CLEVELAND — Editor's note: the video in the player above is from Nov. 5, 2020.
In November, USA Today's Bob Nightengale reported that the Cleveland Indians planned to trade Francisco Lindor in the upcoming offseason -- a sentiment that's since been shared across the baseball world.
To quote Judge Elihu Smails in Caddyshack, "well, we're waiting!"
More than two months after the 2020 World Series came to an end, Lindor remains a member of the Indians roster. And trade rumors regarding the 4-time All-Star shortstop haven't exactly been heating up during what's been a relatively stagnant MLB offseason to this point.
Appearing on Sportsnet 590's "Good Show" in Toronto on Monday, The Athletic's Ken Rosenthal was asked about the recent rumblings regarding Lindor -- or lack thereof. In answering, Rosenthal explained that there are multiple reasons why Lindor currently remains in Cleveland.

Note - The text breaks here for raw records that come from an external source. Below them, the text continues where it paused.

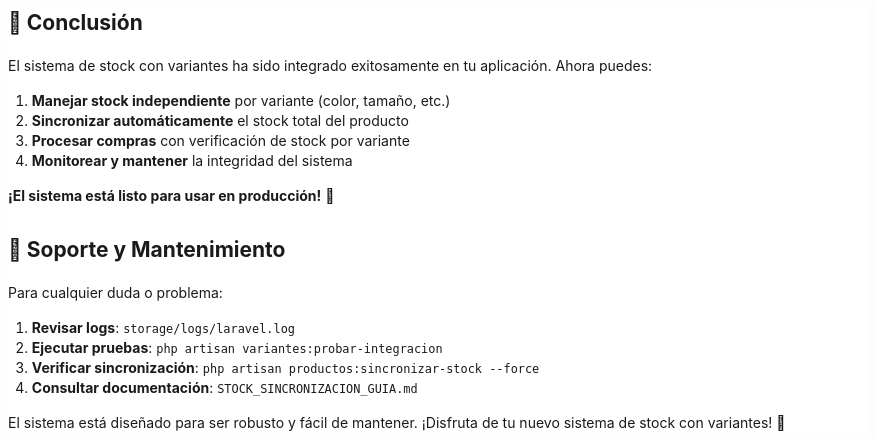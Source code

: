 ## 🎉 Conclusión

El sistema de stock con variantes ha sido integrado exitosamente en tu aplicación. Ahora puedes:

1. **Manejar stock independiente** por variante (color, tamaño, etc.)
2. **Sincronizar automáticamente** el stock total del producto
3. **Procesar compras** con verificación de stock por variante
4. **Monitorear y mantener** la integridad del sistema

**¡El sistema está listo para usar en producción!** 🚀

## 🔧 Soporte y Mantenimiento

Para cualquier duda o problema:

1. **Revisar logs**: `storage/logs/laravel.log`
2. **Ejecutar pruebas**: `php artisan variantes:probar-integracion`
3. **Verificar sincronización**: `php artisan productos:sincronizar-stock --force`
4. **Consultar documentación**: `STOCK_SINCRONIZACION_GUIA.md`

El sistema está diseñado para ser robusto y fácil de mantener. ¡Disfruta de tu nuevo sistema de stock con variantes! 🎉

"For sure the free agent thing is a factor in the Lindor conversation," Rosenthal said, alluding to the surplus of free agent shortstops on the market this offseason. "A team that gets shut out of the free agents, whether it's the [Blue] Jays, the Mets or some other team -- they might be more likely to give up prospects to get Lindor."
Rosenthal also noted that until Lindor -- who is entering his third season of arbitration -- knows what his salary will be in 2021, it's going to be difficult for the Indians to deal him elsewhere.
"The predictions have ranged from $17.5 million to $21.5 million. Those are big numbers, but they're much different numbers," Rosenthal said. "If it's on the low end, he's probably more likely to get traded. If it's on the high end, less likely. But I would expect his situation will become more clear once some of the bigger free agents start to sign."
As far as where Lindor will be dealt, some obvious suitors have emerged, but his ultimate trade value remains unclear. Pointing to the lackluster return the Chicago Cubs received when dealing pitcher Yu Darvish to the San Diego Padres last week, Rosenthal said that Cleveland may not get the haul many might expect it would for a player of Lindor's caliber.
"Teams are not willing right now to give up prospects, in part because of the financial uncertainty and the need to have younger, cheaper players," he said. "I don't know that Lindor now will command the price that he would have commanded at the [2020 trade] deadline or certainly in previous years."